No one was in the doorway; Cher had closed it behind herself and I was sure it hadn’t opened since.
    Then I saw him: a small man in black rolled sweatpants and a light blue T-shirt.  He was short, probably no taller than Jayna, and wiry.  I doubted he had an ounce of unwanted fat anywhere.
    The man looked out at all of us.  He winked at Morgan and I saw her smile widen from the corner of my eye.  Then his eyes—a brilliant blue even from this distance—met mine and widened, surprised to be seen.  He smiled and put a finger to his lips.
    I smiled back automatically.  Then my mind kicked into gear and I realized who this had to be: Robert White!
    I glanced over at Morgan.  She grinned, eyes sparkling, and mouthed, Watch.
    I nodded almost imperceptibly, tucking my left leg in and reaching my left arm over my body to touch my right foot.  It was the ideal stretch, because I could see Robert White perfectly.  
    He was wearing socks, and I guessed that a man like that could move almost silently when he wanted.  Apparently, I’d guessed right.
    One girl—Leah, I was pretty sure—was leaning forward, her nose on the floor and her legs almost straight out to either side.  Robert White tiptoed up behind her and paused, checking to make sure no one else had noticed.  I switched legs and bent in the opposite direction, chancing a quick look at Morgan.  She was staring, fixated, body slightly tenser than a stretching gymnast should be.
    I turned my head back towards Leah just in time.  Robert White poked her in both sides, lightning fast.

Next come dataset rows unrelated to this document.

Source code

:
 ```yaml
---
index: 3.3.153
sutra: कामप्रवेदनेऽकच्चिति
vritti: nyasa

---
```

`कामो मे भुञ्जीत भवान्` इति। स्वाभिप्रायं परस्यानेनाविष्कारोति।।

    Then I understood why Morgan had been tensed.  Even though I’d guessed what was coming, I still jumped as the silence evaporated with Leah’s scream.  Several other girls screamed as well; I suspected Jayna was one of them.
    Morgan tucked her chin into her chest and leaned forward, hiding her face, but I knew she was laughing from the way her shoulders shook.

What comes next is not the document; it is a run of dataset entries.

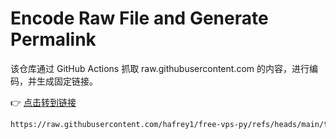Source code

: # Encode Raw File and Generate Permalink

该仓库通过 GitHub Actions 抓取 raw.githubusercontent.com 的内容，进行编码，并生成固定链接。

👉 [点击转到链接](https://raw.githubusercontent.com/hafrey1/LunaTV-config/main/LunaTV-config.txt)

```bash
https://raw.githubusercontent.com/hafrey1/free-vps-py/refs/heads/main/test.sh
```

    Robert White was laughing as well.  He threw his head back and nearly exploded with guffaws.  
    I never knew such a big laugh could come from such a small person, I thought wryly.
    Finally, semi-calm returned.  Robert White touched Leah’s shoulder, still grinning, and asked if she was okay.
    Leah shuddered and wrapped her arms around her middle, but she nodded.  I caught the hint of a smile, too.  
    Then Robert White straightened.  He crossed his arms and looked out at all of us.  “Welcome to summer training camp.  Cher, my lovely assistant”—she curtsied as well as anyone could in sweatpants—“and I are pleased to see all your bright, shining faces.”  His joking tone dropped then, face becoming deadpan serious.  “We’re going to work hard people, but that’s because we’re going to play hard in between.”
    Someone in the group of boys snickered.  The piercing blue gaze focused in that direction, eyes narrowing.  The snickers stopped.
    “I don’t want to be the evil dictator, but if I have to be, I will.  I want all of you to learn as much as you can.  Oh,” he paused, then grinned.  “If you haven’t guessed, I’m Robbie White.  I respond to Robbie, Whitey, and Grasshopper.  Robert and Mr. White are unacceptable.”
    “What about ‘Coach?’” someone called: Mara.  
    Robert White—I realized I’d been calling him by his whole name in my head, undoubtedly due to awe—considered.  “I’d prefer Grasshopper,” he said.  “But sure, Coach would work.”
    “Where did you get the name ‘Grasshopper?’” Jordan asked, obviously ready to laugh.
“That’s a story for another time,” Robert Wh—no, Robbie, said.  “And right now I want some hardcore stretching.  There are walls all around you—use them.  I want to see leg swings at least, and if you have ankle problems, stretch them very well.  Any questions?  No?  Good.  Get moving.”
    Right about then, I decided I definitely liked Robbie the Grasshopper.  Grinning, I started stretching again.  Thank you, Uncle Tom.